**Stored data**.
::::
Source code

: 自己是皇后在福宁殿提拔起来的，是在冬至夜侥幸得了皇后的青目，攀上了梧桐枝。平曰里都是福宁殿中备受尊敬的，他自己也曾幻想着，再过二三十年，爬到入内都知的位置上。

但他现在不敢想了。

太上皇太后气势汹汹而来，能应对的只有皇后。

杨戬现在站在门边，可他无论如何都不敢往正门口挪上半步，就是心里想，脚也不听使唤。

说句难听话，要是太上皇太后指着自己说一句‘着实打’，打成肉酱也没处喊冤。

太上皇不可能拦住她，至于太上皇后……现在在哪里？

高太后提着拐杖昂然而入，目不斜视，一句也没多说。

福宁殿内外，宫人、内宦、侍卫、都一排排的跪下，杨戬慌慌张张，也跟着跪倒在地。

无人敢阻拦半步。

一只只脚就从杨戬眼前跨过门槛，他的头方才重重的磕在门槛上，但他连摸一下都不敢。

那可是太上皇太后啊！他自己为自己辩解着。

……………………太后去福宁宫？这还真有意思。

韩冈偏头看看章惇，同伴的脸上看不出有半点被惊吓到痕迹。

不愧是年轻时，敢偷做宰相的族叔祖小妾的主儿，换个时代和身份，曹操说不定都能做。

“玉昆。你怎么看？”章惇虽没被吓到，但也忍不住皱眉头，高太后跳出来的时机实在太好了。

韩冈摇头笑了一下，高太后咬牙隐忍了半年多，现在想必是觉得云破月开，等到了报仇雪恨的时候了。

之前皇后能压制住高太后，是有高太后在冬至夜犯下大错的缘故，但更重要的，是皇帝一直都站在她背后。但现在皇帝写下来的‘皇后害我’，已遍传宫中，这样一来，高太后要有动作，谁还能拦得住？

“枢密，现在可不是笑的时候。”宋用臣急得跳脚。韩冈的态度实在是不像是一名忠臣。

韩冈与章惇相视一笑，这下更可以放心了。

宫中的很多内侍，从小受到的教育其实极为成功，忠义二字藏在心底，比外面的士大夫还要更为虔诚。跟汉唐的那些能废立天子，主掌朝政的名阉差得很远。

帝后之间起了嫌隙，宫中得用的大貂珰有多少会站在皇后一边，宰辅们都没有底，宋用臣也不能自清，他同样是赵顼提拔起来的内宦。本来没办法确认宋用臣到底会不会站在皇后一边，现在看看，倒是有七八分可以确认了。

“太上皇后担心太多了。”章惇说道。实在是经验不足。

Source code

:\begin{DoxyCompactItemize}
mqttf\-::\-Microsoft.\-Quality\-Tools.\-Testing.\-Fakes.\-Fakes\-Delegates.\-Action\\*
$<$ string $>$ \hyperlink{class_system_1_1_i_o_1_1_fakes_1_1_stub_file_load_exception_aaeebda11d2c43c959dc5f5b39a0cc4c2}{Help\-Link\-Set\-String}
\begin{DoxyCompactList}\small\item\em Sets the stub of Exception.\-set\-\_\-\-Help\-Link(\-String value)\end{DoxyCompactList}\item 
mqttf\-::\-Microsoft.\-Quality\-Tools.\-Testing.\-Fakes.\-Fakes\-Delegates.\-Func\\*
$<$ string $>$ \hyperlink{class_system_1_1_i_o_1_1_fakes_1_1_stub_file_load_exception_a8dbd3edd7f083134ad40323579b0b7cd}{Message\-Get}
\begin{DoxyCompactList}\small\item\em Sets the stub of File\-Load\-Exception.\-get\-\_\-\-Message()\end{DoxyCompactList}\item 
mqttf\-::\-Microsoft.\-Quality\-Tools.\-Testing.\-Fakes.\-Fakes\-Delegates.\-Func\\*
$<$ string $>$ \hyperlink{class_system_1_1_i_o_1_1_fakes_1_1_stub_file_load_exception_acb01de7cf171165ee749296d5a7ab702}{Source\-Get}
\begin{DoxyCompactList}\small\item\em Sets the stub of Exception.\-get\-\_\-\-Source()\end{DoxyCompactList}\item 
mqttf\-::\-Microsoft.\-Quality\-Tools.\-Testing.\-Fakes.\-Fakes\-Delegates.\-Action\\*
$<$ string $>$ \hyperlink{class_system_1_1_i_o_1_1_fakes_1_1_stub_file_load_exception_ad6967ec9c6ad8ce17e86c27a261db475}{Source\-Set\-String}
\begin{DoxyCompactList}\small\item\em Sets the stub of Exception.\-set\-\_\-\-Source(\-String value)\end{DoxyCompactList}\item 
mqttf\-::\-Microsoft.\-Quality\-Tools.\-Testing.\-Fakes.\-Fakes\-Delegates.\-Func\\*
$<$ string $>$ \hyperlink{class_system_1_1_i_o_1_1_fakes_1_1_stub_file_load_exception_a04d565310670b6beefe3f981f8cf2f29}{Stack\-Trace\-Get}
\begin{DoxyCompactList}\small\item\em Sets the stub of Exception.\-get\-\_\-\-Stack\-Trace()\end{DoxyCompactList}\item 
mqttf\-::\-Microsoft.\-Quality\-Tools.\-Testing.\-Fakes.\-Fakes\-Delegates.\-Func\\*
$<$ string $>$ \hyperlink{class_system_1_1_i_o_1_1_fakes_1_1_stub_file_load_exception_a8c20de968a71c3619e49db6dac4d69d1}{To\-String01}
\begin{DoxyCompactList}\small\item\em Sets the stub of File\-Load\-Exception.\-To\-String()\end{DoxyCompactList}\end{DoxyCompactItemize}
::::
**The problem**.
Beginning with the line above that contains "太上皇不可能拦住她，至于太上皇后……现在在哪里？", copy each line exactly up to and including the line that contains "stub of Exception.\-set\-\_\-\-Source(\-String", and go no further.

**Solution to the problem**.
太上皇不可能拦住她，至于太上皇后……现在在哪里？

高太后提着拐杖昂然而入，目不斜视，一句也没多说。

福宁殿内外，宫人、内宦、侍卫、都一排排的跪下，杨戬慌慌张张，也跟着跪倒在地。

无人敢阻拦半步。

一只只脚就从杨戬眼前跨过门槛，他的头方才重重的磕在门槛上，但他连摸一下都不敢。

那可是太上皇太后啊！他自己为自己辩解着。

……………………太后去福宁宫？这还真有意思。

韩冈偏头看看章惇，同伴的脸上看不出有半点被惊吓到痕迹。

不愧是年轻时，敢偷做宰相的族叔祖小妾的主儿，换个时代和身份，曹操说不定都能做。

“玉昆。你怎么看？”章惇虽没被吓到，但也忍不住皱眉头，高太后跳出来的时机实在太好了。

韩冈摇头笑了一下，高太后咬牙隐忍了半年多，现在想必是觉得云破月开，等到了报仇雪恨的时候了。

之前皇后能压制住高太后，是有高太后在冬至夜犯下大错的缘故，但更重要的，是皇帝一直都站在她背后。但现在皇帝写下来的‘皇后害我’，已遍传宫中，这样一来，高太后要有动作，谁还能拦得住？

“枢密，现在可不是笑的时候。”宋用臣急得跳脚。韩冈的态度实在是不像是一名忠臣。

韩冈与章惇相视一笑，这下更可以放心了。

宫中的很多内侍，从小受到的教育其实极为成功，忠义二字藏在心底，比外面的士大夫还要更为虔诚。跟汉唐的那些能废立天子，主掌朝政的名阉差得很远。

帝后之间起了嫌隙，宫中得用的大貂珰有多少会站在皇后一边，宰辅们都没有底，宋用臣也不能自清，他同样是赵顼提拔起来的内宦。本来没办法确认宋用臣到底会不会站在皇后一边，现在看看，倒是有七八分可以确认了。

“太上皇后担心太多了。”章惇说道。实在是经验不足。

Source code

:\begin{DoxyCompactItemize}
mqttf\-::\-Microsoft.\-Quality\-Tools.\-Testing.\-Fakes.\-Fakes\-Delegates.\-Action\\*
$<$ string $>$ \hyperlink{class_system_1_1_i_o_1_1_fakes_1_1_stub_file_load_exception_aaeebda11d2c43c959dc5f5b39a0cc4c2}{Help\-Link\-Set\-String}
\begin{DoxyCompactList}\small\item\em Sets the stub of Exception.\-set\-\_\-\-Help\-Link(\-String value)\end{DoxyCompactList}\item 
mqttf\-::\-Microsoft.\-Quality\-Tools.\-Testing.\-Fakes.\-Fakes\-Delegates.\-Func\\*
$<$ string $>$ \hyperlink{class_system_1_1_i_o_1_1_fakes_1_1_stub_file_load_exception_a8dbd3edd7f083134ad40323579b0b7cd}{Message\-Get}
\begin{DoxyCompactList}\small\item\em Sets the stub of File\-Load\-Exception.\-get\-\_\-\-Message()\end{DoxyCompactList}\item 
mqttf\-::\-Microsoft.\-Quality\-Tools.\-Testing.\-Fakes.\-Fakes\-Delegates.\-Func\\*
$<$ string $>$ \hyperlink{class_system_1_1_i_o_1_1_fakes_1_1_stub_file_load_exception_acb01de7cf171165ee749296d5a7ab702}{Source\-Get}
\begin{DoxyCompactList}\small\item\em Sets the stub of Exception.\-get\-\_\-\-Source()\end{DoxyCompactList}\item 
mqttf\-::\-Microsoft.\-Quality\-Tools.\-Testing.\-Fakes.\-Fakes\-Delegates.\-Action\\*
$<$ string $>$ \hyperlink{class_system_1_1_i_o_1_1_fakes_1_1_stub_file_load_exception_ad6967ec9c6ad8ce17e86c27a261db475}{Source\-Set\-String}
\begin{DoxyCompactList}\small\item\em Sets the stub of Exception.\-set\-\_\-\-Source(\-String value)\end{DoxyCompactList}\item 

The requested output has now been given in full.